Start of Block

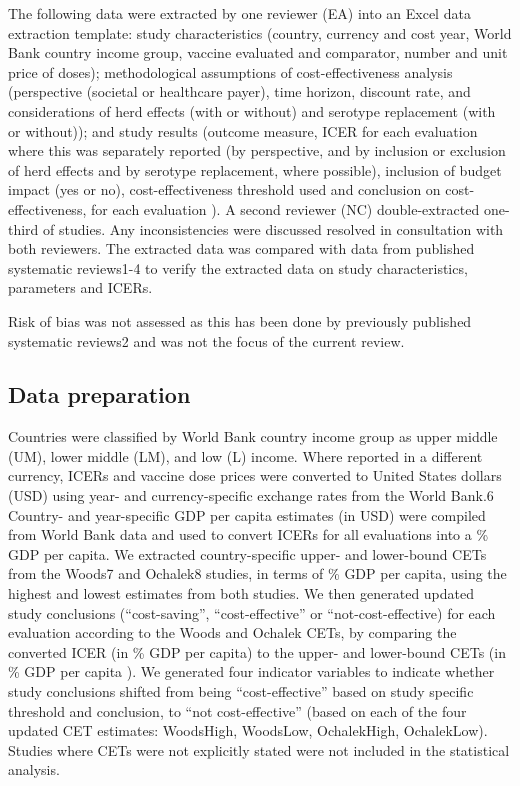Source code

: \documentclass[12pt]{article}
\begin{document}
The following data were extracted by one reviewer (EA) into an Excel data extraction template: study characteristics (country, currency and cost year, World Bank country income group, vaccine evaluated and comparator, number and unit price of doses); methodological assumptions of cost-effectiveness analysis (perspective (societal or healthcare payer), time horizon, discount rate, and considerations of herd effects (with or without) and serotype replacement (with or without)); and study results (outcome measure, ICER for each evaluation where this was separately reported (by perspective, and by inclusion or exclusion of herd effects and by serotype replacement, where possible), inclusion of budget impact (yes or no), cost-effectiveness threshold used and conclusion on cost-effectiveness, for each evaluation ). A second reviewer (NC) double-extracted one-third of studies. Any inconsistencies were discussed resolved in consultation with both reviewers. The extracted data was compared with data from published systematic reviews1-4 to verify the extracted data on study characteristics, parameters and ICERs. 

Risk of bias was not assessed as this has been done by previously published systematic reviews2 and was not the focus of the current review.

\subsection*{Data preparation}
Countries were classified by World Bank country income group as upper middle (UM), lower middle (LM), and low (L) income. Where reported in a different currency, ICERs and vaccine dose prices were converted to United States dollars (USD) using year- and currency-specific exchange rates from the World Bank.6 Country- and year-specific GDP per capita estimates (in USD) were compiled from World Bank data and used to convert ICERs for all evaluations into a \% GDP per capita. We extracted country-specific upper- and lower-bound CETs from the Woods7 and Ochalek8 studies, in terms of \% GDP per capita, using the highest and lowest estimates from both studies. We then generated updated study conclusions (“cost-saving”, “cost-effective” or “not-cost-effective) for each evaluation according to the Woods and Ochalek CETs, by comparing the converted ICER (in \% GDP per capita) to the upper- and lower-bound CETs (in \% GDP per capita ). We generated four indicator variables to indicate whether study conclusions shifted from being “cost-effective” based on study specific threshold and conclusion, to “not cost-effective” (based on each of the four updated CET estimates: WoodsHigh, WoodsLow, OchalekHigh, OchalekLow). Studies where CETs were not explicitly stated were not included in the statistical analysis.
\end{document}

End of Block

▶ Exercise directions: Each entry above should be reproduced exactly, with the pictures removed.

▶ Result of this exercise:
Source code

: \documentclass[12pt]{article}
\begin{document}
The following data were extracted by one reviewer (EA) into an Excel data extraction template: study characteristics (country, currency and cost year, World Bank country income group, vaccine evaluated and comparator, number and unit price of doses); methodological assumptions of cost-effectiveness analysis (perspective (societal or healthcare payer), time horizon, discount rate, and considerations of herd effects (with or without) and serotype replacement (with or without)); and study results (outcome measure, ICER for each evaluation where this was separately reported (by perspective, and by inclusion or exclusion of herd effects and by serotype replacement, where possible), inclusion of budget impact (yes or no), cost-effectiveness threshold used and conclusion on cost-effectiveness, for each evaluation ). A second reviewer (NC) double-extracted one-third of studies. Any inconsistencies were discussed resolved in consultation with both reviewers. The extracted data was compared with data from published systematic reviews1-4 to verify the extracted data on study characteristics, parameters and ICERs. 

Risk of bias was not assessed as this has been done by previously published systematic reviews2 and was not the focus of the current review.

\subsection*{Data preparation}
Countries were classified by World Bank country income group as upper middle (UM), lower middle (LM), and low (L) income. Where reported in a different currency, ICERs and vaccine dose prices were converted to United States dollars (USD) using year- and currency-specific exchange rates from the World Bank.6 Country- and year-specific GDP per capita estimates (in USD) were compiled from World Bank data and used to convert ICERs for all evaluations into a \% GDP per capita. We extracted country-specific upper- and lower-bound CETs from the Woods7 and Ochalek8 studies, in terms of \% GDP per capita, using the highest and lowest estimates from both studies. We then generated updated study conclusions (“cost-saving”, “cost-effective” or “not-cost-effective) for each evaluation according to the Woods and Ochalek CETs, by comparing the converted ICER (in \% GDP per capita) to the upper- and lower-bound CETs (in \% GDP per capita ). We generated four indicator variables to indicate whether study conclusions shifted from being “cost-effective” based on study specific threshold and conclusion, to “not cost-effective” (based on each of the four updated CET estimates: WoodsHigh, WoodsLow, OchalekHigh, OchalekLow). Studies where CETs were not explicitly stated were not included in the statistical analysis.
\end{document}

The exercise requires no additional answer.